To do: In the data below, one line contains "### - 시그널의 전달 및 핸들러 수행" and a later one contains "SIG_DFL|기본값으로 설정한다.". Print both, with every line between them, exactly and alone.

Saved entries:
[Start of section]

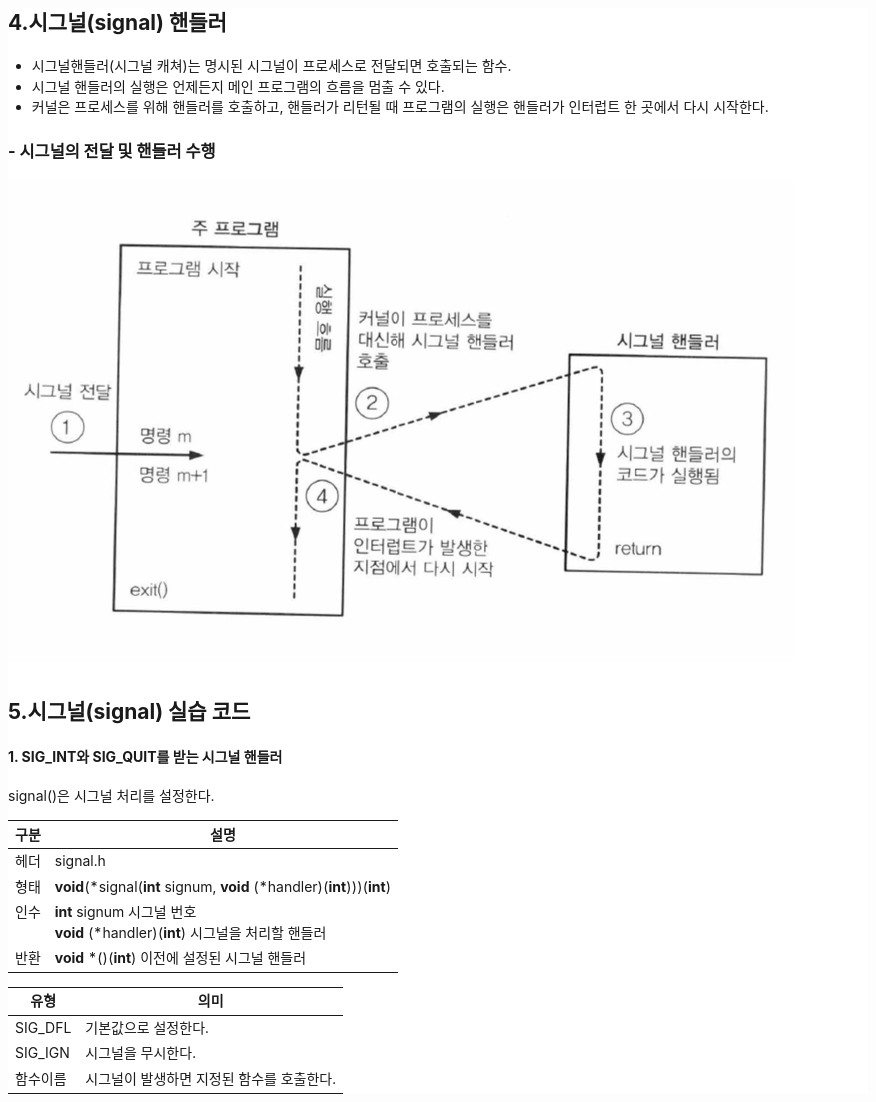 4.시그널(signal) 핸들러
----------------------
- 시그널핸들러(시그널 캐쳐)는 명시된 시그널이 프로세스로 전달되면 호출되는 함수.
- 시그널 핸들러의 실행은 언제든지 메인 프로그램의 흐름을 멈출 수 있다.
- 커널은 프로세스를 위해 핸들러를 호출하고, 핸들러가 리턴될 때 프로그램의 실행은 핸들러가 인터럽트 한 곳에서 다시 시작한다.

### - 시그널의 전달 및 핸들러 수행
![signalhandler](./../img/시그널핸들러.PNG)

5.시그널(signal) 실습 코드
-------------------------
#### 1. SIG_INT와 SIG_QUIT를 받는 시그널 핸들러
signal()은 시그널 처리를 설정한다.

구분|설명
----|----
헤더|signal.h
형태|**void**(\*signal(**int** signum, **void** (\*handler)(**int**)))(**int**)
인수|**int** signum 시그널 번호<br />**void** (\*handler)(**int**) 시그널을 처리할 핸들러
반환|**void** \*()(**int**) 이전에 설정된 시그널 핸들러

유형|의미
----|----
SIG_DFL|기본값으로 설정한다.
SIG_IGN|시그널을 무시한다.
함수이름|시그널이 발생하면 지정된 함수를 호출한다.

[End of section]

Problem solution:
### - 시그널의 전달 및 핸들러 수행
![signalhandler](./../img/시그널핸들러.PNG)

5.시그널(signal) 실습 코드
-------------------------
#### 1. SIG_INT와 SIG_QUIT를 받는 시그널 핸들러
signal()은 시그널 처리를 설정한다.

구분|설명
----|----
헤더|signal.h
형태|**void**(\*signal(**int** signum, **void** (\*handler)(**int**)))(**int**)
인수|**int** signum 시그널 번호<br />**void** (\*handler)(**int**) 시그널을 처리할 핸들러
반환|**void** \*()(**int**) 이전에 설정된 시그널 핸들러

유형|의미
----|----
SIG_DFL|기본값으로 설정한다.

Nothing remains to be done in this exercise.